[Saved data entries]

# # # #

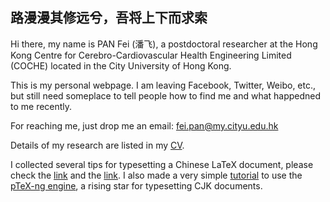 ## 路漫漫其修远兮，吾将上下而求索

Hi there, my name is PAN Fei (潘飞), a postdoctoral researcher at the Hong Kong Centre for Cerebro-Cardiovascular Health Engineering Limited (COCHE) located in the City University of Hong Kong.

This is my personal webpage. I am leaving Facebook, Twitter, Weibo, etc., but still need someplace to tell people how to find me and what happedned to me recently.

For reaching me, just drop me an email: fei.pan@my.cityu.edu.hk

Details of my research are listed in my [CV](https://raw.githubusercontent.com/fei-pan/fei_pan.github.io/master/FeiPAN_CV.pdf).

I collected several tips for typesetting a Chinese LaTeX document, please check the [link](https://www.overleaf.com/read/rjjrqfthgzkc) and the [link](https://www.overleaf.com/read/gxmhsftsyzbh). I also made a very simple [tutorial](https://raw.githubusercontent.com/fei-pan/fei_pan.github.io/master/pLaTeX-ng.pdf) to use the [pTeX-ng engine](https://github.com/clerkma/ptex-ng), a rising star for typesetting CJK documents.
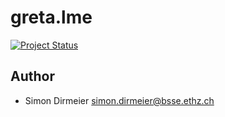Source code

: # greta.lme

[![Project Status](http://www.repostatus.org/badges/latest/wip.svg)](http://www.repostatus.org/#wip)

## Author

* Simon Dirmeier <a href="mailto:simon.dirmeier@bsse.ethz.ch">simon.dirmeier@bsse.ethz.ch</a>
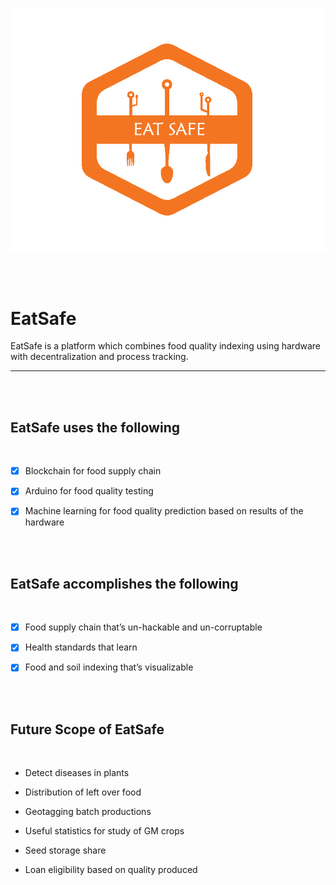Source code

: ![logo](static/logo.png)

<br/>
<br/>


# EatSafe
EatSafe is a platform which combines food quality indexing using hardware with decentralization and process
tracking. 
___

<br/>
<br/>

## EatSafe uses the following

<br/>

- [X] Blockchain for food supply chain
- [X] Arduino for food quality testing
- [X] Machine learning for food quality prediction based on results of the hardware


<br/>
<br/>

## EatSafe accomplishes the following

<br/>

- [X] Food supply chain that’s un-hackable and un-corruptable 
- [X] Health standards that learn
- [X] Food and soil indexing that’s visualizable


<br/>
<br/>



## Future Scope of EatSafe

<br/>

* Detect diseases in plants

* Distribution of left over food

* Geotagging batch productions

* Useful statistics for study of GM crops

* Seed storage share 

* Loan eligibility based on quality produced



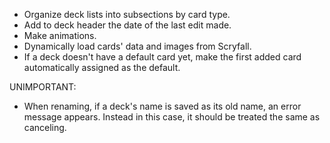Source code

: - Organize deck lists into subsections by card type.
- Add to deck header the date of the last edit made.
- Make animations.
- Dynamically load cards' data and images from Scryfall.
- If a deck doesn't have a default card yet, make the first added card automatically assigned as the default.


UNIMPORTANT:

- When renaming, if a deck's name is saved as its old name, an error message appears. Instead in this case, it should be treated the same as canceling.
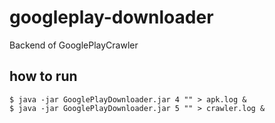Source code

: googleplay-downloader
=====================
Backend of GooglePlayCrawler

how to run
----------

    $ java -jar GooglePlayDownloader.jar 4 "" > apk.log &
    $ java -jar GooglePlayDownloader.jar 5 "" > crawler.log &
    
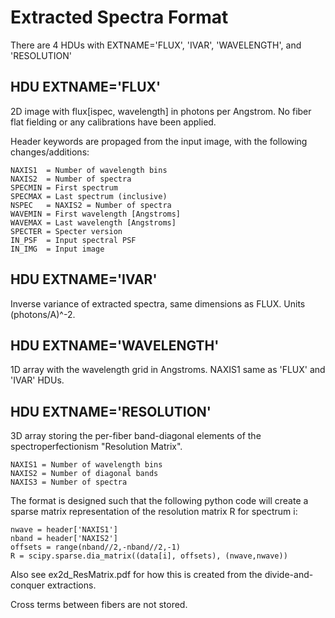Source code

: Extracted Spectra Format
========================

There are 4 HDUs with EXTNAME='FLUX', 'IVAR', 'WAVELENGTH', and 'RESOLUTION'

## HDU EXTNAME='FLUX' ##

2D image with flux[ispec, wavelength] in photons per Angstrom.
No fiber flat fielding or any calibrations have been applied.

Header keywords are propaged from the input image, with the following changes/additions:

    NAXIS1  = Number of wavelength bins
    NAXIS2  = Number of spectra
    SPECMIN = First spectrum
    SPECMAX = Last spectrum (inclusive)
    NSPEC   = NAXIS2 = Number of spectra
    WAVEMIN = First wavelength [Angstroms]
    WAVEMAX = Last wavelength [Angstroms]
    SPECTER = Specter version
    IN_PSF  = Input spectral PSF
    IN_IMG  = Input image

## HDU EXTNAME='IVAR' ##

Inverse variance of extracted spectra, same dimensions as FLUX.
Units (photons/A)^-2.

## HDU EXTNAME='WAVELENGTH' ##

1D array with the wavelength grid in Angstroms.  NAXIS1 same as
'FLUX' and 'IVAR' HDUs.

## HDU EXTNAME='RESOLUTION' ##

3D array storing the per-fiber band-diagonal elements of the spectroperfectionism "Resolution Matrix".

    NAXIS1 = Number of wavelength bins
    NAXIS2 = Number of diagonal bands
    NAXIS3 = Number of spectra
    
The format is designed such that the following python code will create a sparse matrix representation of the resolution matrix R for spectrum i:

    nwave = header['NAXIS1']
    nband = header['NAXIS2']
    offsets = range(nband//2,-nband//2,-1)
    R = scipy.sparse.dia_matrix((data[i], offsets), (nwave,nwave))
    
Also see ex2d_ResMatrix.pdf for how this is created from the divide-and-conquer extractions.

Cross terms between fibers are not stored.
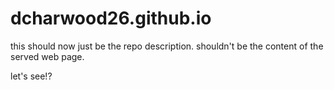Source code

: # dcharwood26.github.io

this should now just be the repo description. shouldn't be the content of the served web page.

let's see!?
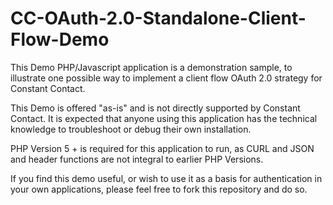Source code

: CC-OAuth-2.0-Standalone-Client-Flow-Demo
========================================

This Demo PHP/Javascript application is a demonstration sample, to illustrate one possible way to implement a client flow OAuth 2.0 strategy for Constant Contact.

This Demo is offered "as-is" and is not directly supported by Constant Contact. It is expected that anyone using this application has the technical knowledge to troubleshoot or debug their own installation.

PHP Version 5 + is required for this application to run, as CURL and JSON and header functions are not integral to earlier PHP Versions.

If you find this demo useful, or wish to use it as a basis for authentication in your own applications, please feel free to fork this repository and do so.

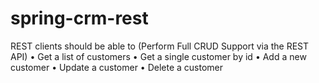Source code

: # spring-crm-rest
REST clients should be able to (Perform Full CRUD Support via the REST API) 
• Get a list of customers 
• Get a single customer by id 
• Add a new customer 
• Update a customer 
• Delete a customer
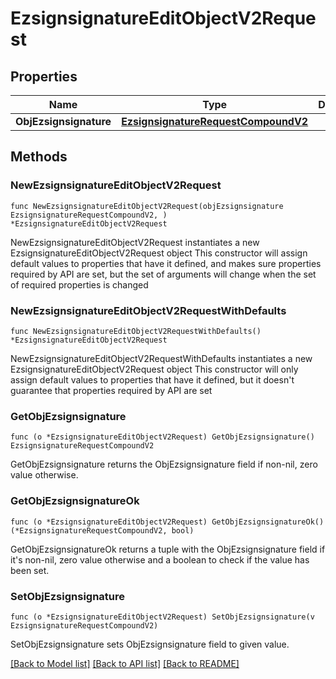 # EzsignsignatureEditObjectV2Request

## Properties

Name | Type | Description | Notes
------------ | ------------- | ------------- | -------------
**ObjEzsignsignature** | [**EzsignsignatureRequestCompoundV2**](EzsignsignatureRequestCompoundV2.md) |  | 

## Methods

### NewEzsignsignatureEditObjectV2Request

`func NewEzsignsignatureEditObjectV2Request(objEzsignsignature EzsignsignatureRequestCompoundV2, ) *EzsignsignatureEditObjectV2Request`

NewEzsignsignatureEditObjectV2Request instantiates a new EzsignsignatureEditObjectV2Request object
This constructor will assign default values to properties that have it defined,
and makes sure properties required by API are set, but the set of arguments
will change when the set of required properties is changed

### NewEzsignsignatureEditObjectV2RequestWithDefaults

`func NewEzsignsignatureEditObjectV2RequestWithDefaults() *EzsignsignatureEditObjectV2Request`

NewEzsignsignatureEditObjectV2RequestWithDefaults instantiates a new EzsignsignatureEditObjectV2Request object
This constructor will only assign default values to properties that have it defined,
but it doesn't guarantee that properties required by API are set

### GetObjEzsignsignature

`func (o *EzsignsignatureEditObjectV2Request) GetObjEzsignsignature() EzsignsignatureRequestCompoundV2`

GetObjEzsignsignature returns the ObjEzsignsignature field if non-nil, zero value otherwise.

### GetObjEzsignsignatureOk

`func (o *EzsignsignatureEditObjectV2Request) GetObjEzsignsignatureOk() (*EzsignsignatureRequestCompoundV2, bool)`

GetObjEzsignsignatureOk returns a tuple with the ObjEzsignsignature field if it's non-nil, zero value otherwise
and a boolean to check if the value has been set.

### SetObjEzsignsignature

`func (o *EzsignsignatureEditObjectV2Request) SetObjEzsignsignature(v EzsignsignatureRequestCompoundV2)`

SetObjEzsignsignature sets ObjEzsignsignature field to given value.



[[Back to Model list]](../README.md#documentation-for-models) [[Back to API list]](../README.md#documentation-for-api-endpoints) [[Back to README]](../README.md)


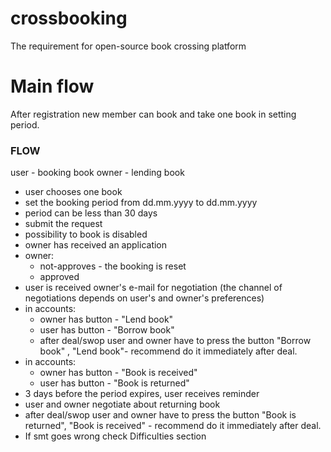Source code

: # crossbooking
The requirement for open-source book crossing platform

# Main flow

After registration new member can book and take one book in setting period.
### FLOW

user - booking book
owner - lending book
- user chooses one book
- set the booking period from dd.mm.yyyy  to dd.mm.yyyy
- period can be less than 30 days
- submit the request
- possibility to book is disabled
- owner has received an application
- owner:
	- not-approves - the booking is reset
	- approved
- user is received owner's e-mail for negotiation (the channel of negotiations depends on user's and owner's preferences)
- in accounts:
	- owner has button - "Lend book"
	- user  has button - "Borrow book"
	- after deal/swop user and owner have to press the button   "Borrow book" , "Lend book"- recommend do it immediately after deal.
- in accounts:
	- owner has button - "Book is received"
	- user  has button - "Book is returned"
- 3 days before the period expires, user receives reminder
- user and owner negotiate about returning book
- after deal/swop user and owner have to press the button "Book is returned", "Book is received" - recommend do it immediately after deal.
- If smt goes wrong check Difficulties section

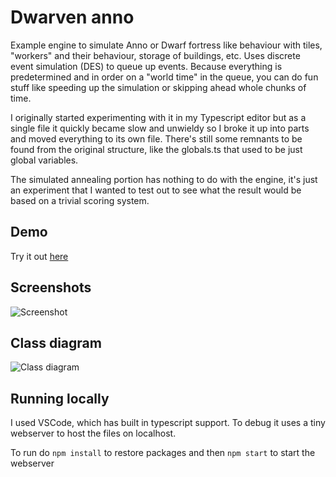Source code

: # Dwarven anno
Example engine to simulate Anno or Dwarf fortress like behaviour with tiles, "workers" and their behaviour, storage of buildings, etc. Uses discrete event simulation (DES) to queue up events. Because everything is predetermined and in order on a "world time" in the queue, you can do fun stuff like speeding up the simulation or skipping ahead whole chunks of time.

I originally started experimenting with it in my Typescript editor but as a single file it quickly became slow and unwieldy so I broke it up into parts and moved everything to its own file. There's still some remnants to be found from the original structure, like the globals.ts that used to be just global variables.

The simulated annealing portion has nothing to do with the engine, it's just an experiment that I wanted to test out to see what the result would be based on a trivial scoring system.

## Demo

Try it out [here](https://drake7707.github.io/dwarvenanno/index.html)

## Screenshots

![Screenshot](https://i.imgur.com/6cWGjPQ.png])

## Class diagram

![Class diagram](https://i.imgur.com/N5At9rR.png)

## Running locally

I used VSCode, which has built in typescript support. To debug it uses a tiny webserver to host the files on localhost. 

To run do `npm install` to restore packages and then `npm start` to start the webserver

# # # #

Using the entries above, copy out all lines that contain the string "Number".

    NAXIS1  = Number of wavelength bins
    NAXIS2  = Number of spectra
    NSPEC   = NAXIS2 = Number of spectra
    NAXIS1 = Number of wavelength bins
    NAXIS2 = Number of diagonal bands
    NAXIS3 = Number of spectra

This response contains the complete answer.